Animations, animals, amazing alumna: WAM summer exhibitions

Posted on June 14, 2022

two art viewers in front of a colorful mural
two art viewers in front of a colorful mural
Museum visitors with “Pause and Breathe, We Got This” (2020) by Sheena Rose MFA ’16

It’s a given that UNC Greensboro’s Weatherspoon Art Museum holds multiple galleries full of dynamic art. And in the summer, there’s often  an enhanced sense of fun there for  art lovers, out-of-town visitors, campers in summer programs, and students of any age who are out of school. It’s a unique, free-admission fine arts experience, Tuesdays through Saturdays, and visitors can find refreshments from Borough Coffee in the sculpture courtyard until 3 p.m. on most weekdays.

It’s not only on the Greensboro arts radar, though. The museum was recently featured in a multi-page New York Times feature about “To the Hoop,” curated by Emily Stamey in 2020

High quality exhibitions roll out at WAM continuously, including those open this summer, detailed below.

Amazing alumna’s work

The first thing that currently greets viewers in the atrium is a large, vibrant mural by a powerful young alumna, Sheena Rose MFA ’16. “Pause and Breathe, We Got This” is a piece commissioned by the Weatherspoon and installed in 2021.

Rose is a native of Barbados who attended UNCG as a Fulbright Scholar 2014 to 2016. Her work has shown internationally, and she received the 2020–2021 Distinguished Alumni Award in the College of Visual and Performing Arts. 

Read “A Conversation with Sheena Rose,” to learn more about her work and the featured piece.

Bestiary: Animals as Symbols and Metaphors
June 11 – Dec. 3

a black and white drawing of mythical animals
“Riding Urian (the Devil)” (1922–23) by Ernst Barlach
“Portrait of Two Cats” (1969) by Anne Arnold

A bustling menagerie occupies the Guild and Ivy galleries.

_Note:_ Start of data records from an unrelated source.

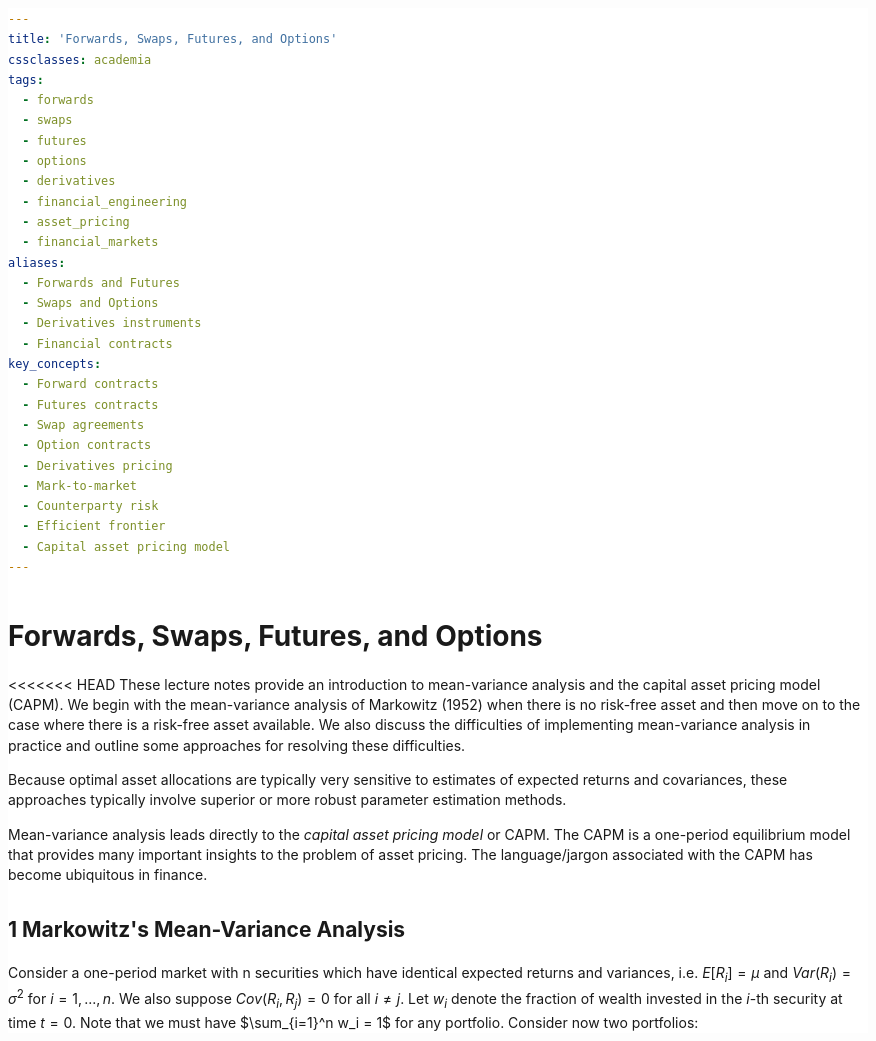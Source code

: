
 ```yaml
---
title: 'Forwards, Swaps, Futures, and Options'
cssclasses: academia
tags:
  - forwards
  - swaps
  - futures
  - options
  - derivatives
  - financial_engineering
  - asset_pricing
  - financial_markets
aliases:
  - Forwards and Futures
  - Swaps and Options
  - Derivatives instruments
  - Financial contracts
key_concepts:
  - Forward contracts
  - Futures contracts
  - Swap agreements
  - Option contracts
  - Derivatives pricing
  - Mark-to-market
  - Counterparty risk
  - Efficient frontier
  - Capital asset pricing model
---
```


# Forwards, Swaps, Futures, and Options

<<<<<<< HEAD
These lecture notes provide an introduction to mean-variance analysis and the capital asset pricing model (CAPM). We begin with the mean-variance analysis of Markowitz (1952) when there is no risk-free asset and then move on to the case where there is a risk-free asset available. We also discuss the difficulties of implementing mean-variance analysis in practice and outline some approaches for resolving these difficulties.

Because optimal asset allocations are typically very sensitive to estimates of expected returns and covariances, these approaches typically involve superior or more robust parameter estimation methods.

Mean-variance analysis leads directly to the *capital asset pricing model* or CAPM. The CAPM is a one-period equilibrium model that provides many important insights to the problem of asset pricing. The language/jargon associated with the CAPM has become ubiquitous in finance.

## 1 Markowitz's Mean-Variance Analysis

Consider a one-period market with n securities which have identical expected returns and variances, i.e.
$E[R_i] = \mu$ and $Var(R_i) = \sigma^2$ for $i = 1, ..., n$. We also suppose $Cov(R_i, R_j) = 0$ for all $i \neq j$. Let $w_i$ denote the fraction of wealth invested in the $i$-th security at time $t = 0$. Note that we must have $\sum_{i=1}^n w_i = 1$ for any portfolio. Consider now two portfolios:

A bright painting of gorillas accompanies sculptures of house cats, prints of puppies, drawings of vultures, horses, and many more creatures. The animal depictions drawn from the museum’s collection are arranged by species and the exhibition as a whole is a contemporary spin on the bestiary tradition. This zoo is full of fun, symbolic meaning.

a woman with an old graphing machine
Mary Ellen Bute. Photo by Ted Nemeth. 

The Eye and the Ear: Animations by Mary Ellen Bute
May 14 – Sept. 10

Three sound-visualizing animations play in Gallery 6. Bute created experimental animations from the mid-1930s to the 1950s, and her collaborators included inventor Leon Theremin, mathematician Joseph Schillinger, cinematographer Ted Nemeth, and Bell Telephone Laboratories. Her work paired abstract light motion with iconic classical music. She and Nemeth, also her husband, did their work during the Great Depression, often building their own equipment and creating effects from objects like mirrors, ping pong balls, colanders, cellophane, and even foods. 

The installation that features Bute’s work celebrates the fall launch of UNCG’s new Bachelors of Fine Arts Concentration in the UNCG School of Art.

Ostensibly So: Sculpture from the Collection
May 28 – Aug 18

“Spoon-Ladle” (2011) by Ursula von Rydingsvard, “Spin Too!” (1995) by Nancy Davidson, “Heidi’s Bicycle” (1972) by Howard Gross

In the largest gallery, eye-catching, three dimensional works embrace humor, social commentary, and experimentation in methods and materials. Many have an element of personal narrative, and some are functional objects rendered differently, sometimes nonfunctional. Bold and colorful sculptures take up space and ask questions. In WAM’s words “the common denominator between the objects is their service as points for focus and (re)consideration.”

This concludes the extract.